AEC_exp #397

GuyPerets106 · 2024-08-23T07:06:53Z

Added AEC capabilities
Added AEC stats
Fixed calculate_size function in nerl_tools
Added experiments json files
Modified hugging face json file datasets indexes (IMPORTANT FOR EXISTING NOTEBOOKS)

Tests:

Passed full flow test locally
Passed NIF test locally
Passed Distributed & Federated experiments (as presented Aug 20)

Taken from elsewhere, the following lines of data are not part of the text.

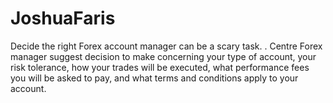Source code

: # JoshuaFaris
Decide the right Forex account manager can be a scary task. . Centre Forex manager suggest decision to make concerning your type of account, your risk tolerance, how your trades will be executed, what performance fees you will be asked to pay, and what terms and conditions apply to your account.
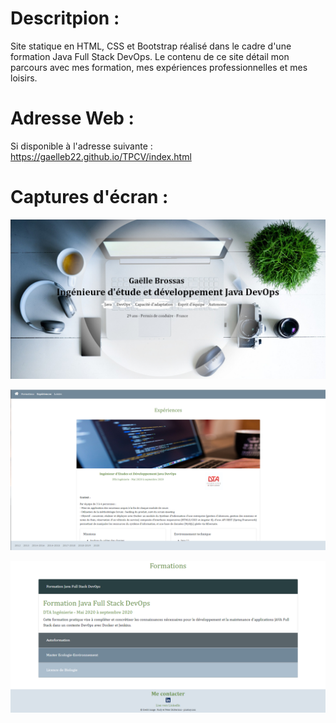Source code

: # Descritpion :
Site statique en HTML, CSS et Bootstrap réalisé dans le cadre d'une formation Java Full Stack DevOps. Le contenu de ce site détail mon parcours avec mes formation, mes expériences professionnelles et mes loisirs.

# Adresse Web :
Si disponible à l'adresse suivante :
https://gaelleb22.github.io/TPCV/index.html

# Captures d'écran :
![capture](/images/screen/screen1.png)

![capture](/images/screen/screen2.png)

![capture](/images/screen/screen3.png)
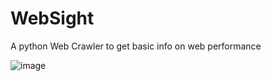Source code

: # WebSight
A python Web Crawler to get basic info on web performance


![image](https://github.com/user-attachments/assets/0a743201-e15e-4408-8955-364958f626c9)

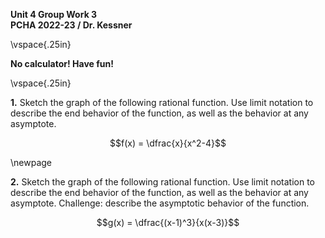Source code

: __Unit 4 Group Work 3__   
__PCHA 2022-23 / Dr. Kessner__  

\vspace{.25in}

__No calculator!  Have fun!__

\vspace{.25in}

__1.__ Sketch the graph of the following rational function.
Use limit notation to describe the end behavior of the function, as
well as the behavior at any asymptote.

$$f(x) = \dfrac{x}{x^2-4}$$

\newpage

__2.__  Sketch the graph of the following rational function.
Use limit notation to describe the end behavior of the function, as
well as the behavior at any asymptote.  Challenge: describe the 
asymptotic behavior of the function.

$$g(x) = \dfrac{(x-1)^3}{x(x-3)}$$


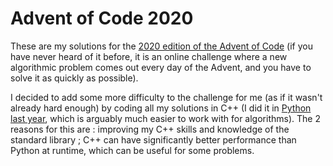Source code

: # Advent of Code 2020

These are my solutions for the [2020 edition of the Advent of Code](https://adventofcode.com/2020) (if you have never heard of it before, it is an online challenge where a new algorithmic problem comes out every day of the Advent, and you have to solve it as quickly as possible).

I decided to add some more difficulty to the challenge for me (as if it wasn't already hard enough) by coding all my solutions in C++ (I did it in [Python last year](https://github.com/ErwanDL/aoc2019), which is arguably much easier to work with for algorithms). The 2 reasons for this are : improving my C++ skills and knowledge of the standard library ; C++ can have significantly better performance than Python at runtime, which can be useful for some problems.
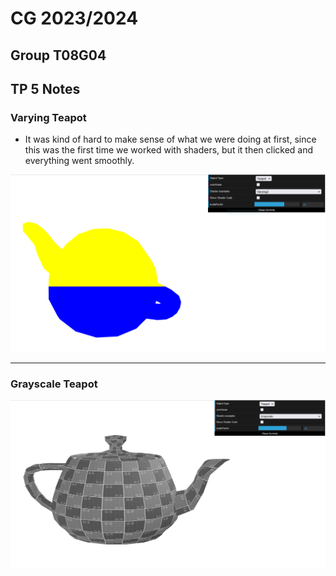 # CG 2023/2024

## Group T08G04

## TP 5 Notes

### Varying Teapot

- It was kind of hard to make sense of what we were doing at first, since this was the first time we worked with shaders, but it then clicked and everything went smoothly.

![Varying Teapot](screenshots/cg-t08g04-tp5-1.png)

---

### Grayscale Teapot

![Grayscale Teapot](screenshots/cg-t08g04-tp5-2.png)
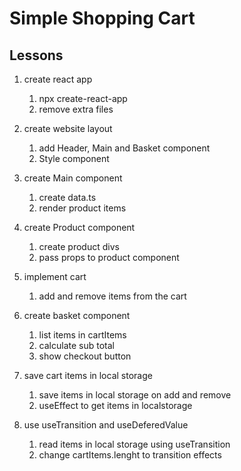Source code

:# Simple Shopping Cart

## Lessons

1. create react app
    1. npx create-react-app
    2. remove extra files

2. create website layout
    1. add Header, Main and Basket component
    2. Style component

3. create Main component
    1. create data.ts
    2. render product items

4. create Product component
    1. create product divs
    2. pass props to product component

5. implement cart
    1. add and remove items from the cart

6. create basket component
    1. list items in cartItems
    2. calculate sub total
    3. show checkout button

7. save cart items in local storage
    1. save items in local storage on add and remove
    2. useEffect to get items in localstorage

8. use useTransition and useDeferedValue
    1. read items in local storage using useTransition
    2. change cartItems.lenght to transition effects
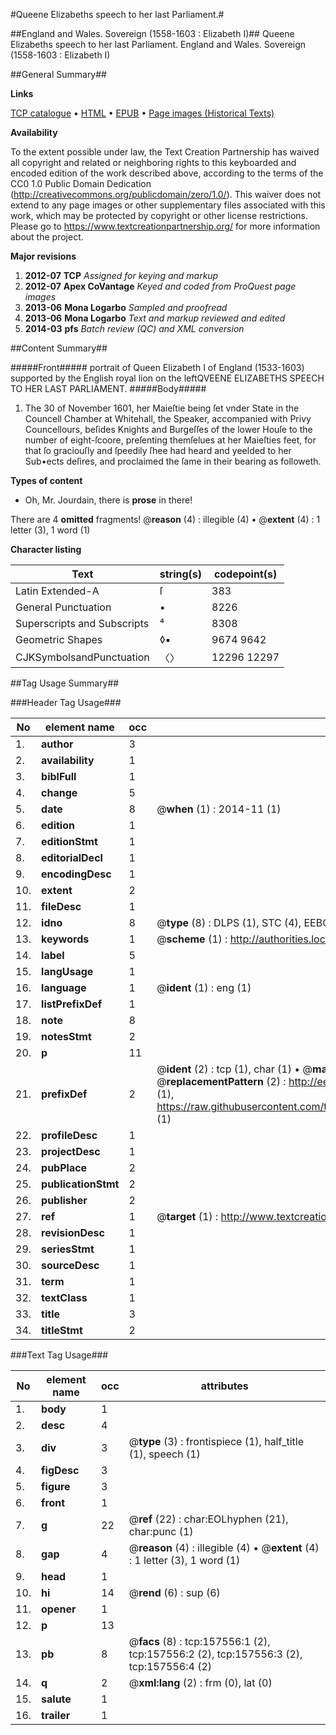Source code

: #Queene Elizabeths speech to her last Parliament.#

##England and Wales. Sovereign (1558-1603 : Elizabeth I)##
Queene Elizabeths speech to her last Parliament.
England and Wales. Sovereign (1558-1603 : Elizabeth I)

##General Summary##

**Links**

[TCP catalogue](http://www.ota.ox.ac.uk/tcp/)  • 
[HTML](http://tei.it.ox.ac.uk/tcp/Texts-HTML/free/A84/A84365.html)  • 
[EPUB](http://tei.it.ox.ac.uk/tcp/Texts-EPUB/free/A84/A84365.epub) • 
[Page images (Historical Texts)](https://historicaltexts.jisc.ac.uk/eebo-99859304e)

**Availability**

To the extent possible under law, the Text Creation Partnership has waived all copyright and related or neighboring rights to this keyboarded and encoded edition of the work described above, according to the terms of the CC0 1.0 Public Domain Dedication (http://creativecommons.org/publicdomain/zero/1.0/). This waiver does not extend to any page images or other supplementary files associated with this work, which may be protected by copyright or other license restrictions. Please go to https://www.textcreationpartnership.org/ for more information about the project.

**Major revisions**

1. __2012-07__ __TCP__ *Assigned for keying and markup*
1. __2012-07__ __Apex CoVantage__ *Keyed and coded from ProQuest page images*
1. __2013-06__ __Mona Logarbo__ *Sampled and proofread*
1. __2013-06__ __Mona Logarbo__ *Text and markup reviewed and edited*
1. __2014-03__ __pfs__ *Batch review (QC) and XML conversion*

##Content Summary##

#####Front#####
portrait of Queen Elizabeth I of England (1533-1603) supported by the English royal lion on the leftQVEENE ELIZABETHS SPEECH TO HER LAST PARLIAMENT.
#####Body#####

1. The 30 of November 1601, her Maieſtie being ſet vnder State in the Councell Chamber at Whitehall, the Speaker, accompanied with Privy Councellours, beſides Knights and Burgeſſes of the lower Houſe to the number of eight-ſcoore, preſenting themſelues at her Maieſties feet, for that ſo graciouſly and ſpeedily ſhee had heard and yeelded to her Sub•ects deſires, and proclaimed the ſame in their bearing as followeth.

**Types of content**

  * Oh, Mr. Jourdain, there is **prose** in there!

There are 4 **omitted** fragments! 
 @__reason__ (4) : illegible (4)  •  @__extent__ (4) : 1 letter (3), 1 word (1)

**Character listing**


|Text|string(s)|codepoint(s)|
|---|---|---|
|Latin Extended-A|ſ|383|
|General Punctuation|•|8226|
|Superscripts             and Subscripts|⁴|8308|
|Geometric Shapes|◊▪|9674 9642|
|CJKSymbolsandPunctuation|〈〉|12296 12297|

##Tag Usage Summary##

###Header Tag Usage###

|No|element name|occ|attributes|
|---|---|---|---|
|1.|__author__|3||
|2.|__availability__|1||
|3.|__biblFull__|1||
|4.|__change__|5||
|5.|__date__|8| @__when__ (1) : 2014-11 (1)|
|6.|__edition__|1||
|7.|__editionStmt__|1||
|8.|__editorialDecl__|1||
|9.|__encodingDesc__|1||
|10.|__extent__|2||
|11.|__fileDesc__|1||
|12.|__idno__|8| @__type__ (8) : DLPS (1), STC (4), EEBO-CITATION (1), PROQUEST (1), VID (1)|
|13.|__keywords__|1| @__scheme__ (1) : http://authorities.loc.gov/ (1)|
|14.|__label__|5||
|15.|__langUsage__|1||
|16.|__language__|1| @__ident__ (1) : eng (1)|
|17.|__listPrefixDef__|1||
|18.|__note__|8||
|19.|__notesStmt__|2||
|20.|__p__|11||
|21.|__prefixDef__|2| @__ident__ (2) : tcp (1), char (1)  •  @__matchPattern__ (2) : ([0-9\-]+):([0-9IVX]+) (1), (.+) (1)  •  @__replacementPattern__ (2) : http://eebo.chadwyck.com/downloadtiff?vid=$1&page=$2 (1), https://raw.githubusercontent.com/textcreationpartnership/Texts/master/tcpchars.xml#$1 (1)|
|22.|__profileDesc__|1||
|23.|__projectDesc__|1||
|24.|__pubPlace__|2||
|25.|__publicationStmt__|2||
|26.|__publisher__|2||
|27.|__ref__|1| @__target__ (1) : http://www.textcreationpartnership.org/docs/. (1)|
|28.|__revisionDesc__|1||
|29.|__seriesStmt__|1||
|30.|__sourceDesc__|1||
|31.|__term__|1||
|32.|__textClass__|1||
|33.|__title__|3||
|34.|__titleStmt__|2||


###Text Tag Usage###

|No|element name|occ|attributes|
|---|---|---|---|
|1.|__body__|1||
|2.|__desc__|4||
|3.|__div__|3| @__type__ (3) : frontispiece (1), half_title (1), speech (1)|
|4.|__figDesc__|3||
|5.|__figure__|3||
|6.|__front__|1||
|7.|__g__|22| @__ref__ (22) : char:EOLhyphen (21), char:punc (1)|
|8.|__gap__|4| @__reason__ (4) : illegible (4)  •  @__extent__ (4) : 1 letter (3), 1 word (1)|
|9.|__head__|1||
|10.|__hi__|14| @__rend__ (6) : sup (6)|
|11.|__opener__|1||
|12.|__p__|13||
|13.|__pb__|8| @__facs__ (8) : tcp:157556:1 (2), tcp:157556:2 (2), tcp:157556:3 (2), tcp:157556:4 (2)|
|14.|__q__|2| @__xml:lang__ (2) : frm (0), lat (0)|
|15.|__salute__|1||
|16.|__trailer__|1||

leondavi · 2024-08-23T21:01:18Z

src_cpp/opennnBridge/nerlWorkerOpenNN.cpp

@@ -1,5 +1,7 @@
 #include "nerlWorkerOpenNN.h"
 #include "ae_red.h" 
+#include <fstream>


We don't need fstream and iostream
I guess it was for debug
Please remove

leondavi · 2024-08-23T21:04:36Z

src_cpp/opennnBridge/nerlWorkerOpenNN.cpp

@@ -28,7 +30,7 @@ namespace nerlnet
    void NerlWorkerOpenNN::perform_training()
    {
        this->_training_strategy_ptr->set_data_set_pointer(this->_data_set.get());
-
+        this->_training_strategy_ptr->get_loss_index_pointer()->set_regularization_method(LossIndex::RegularizationMethod::L2); // ! ADDED NOW


No need. Please validate that this is rebased on top of master.
In master there is already implementation for regularization.

NErlNet/src_cpp/opennnBridge/nerlWorkerOpenNN.cpp

Line 175 in c01ac0b

_training_strategy_ptr->get_loss_index_pointer()->set_regularization_method(parse_regularization_loss_args(_loss_args_str));

leondavi · 2024-08-23T21:06:16Z

src_cpp/opennnBridge/nerlWorkerOpenNN.cpp

+                int num_of_samples = _aec_data_set->dimension(0);
+                loss_val_tensor = std::make_shared<fTensor2D>(1, 1);
+                (*loss_val_tensor)(0, 0) = static_cast<float>(_last_loss); 
+                (*loss_val_tensor)(1, 0) = _ae_red_ptr->_ema_event; // Mask the following lines to get reduction in data tranfers sizes, or Unmask to enable AEC stats


Add TODO here that we should envelope it with if statement and pass model arg that controls it.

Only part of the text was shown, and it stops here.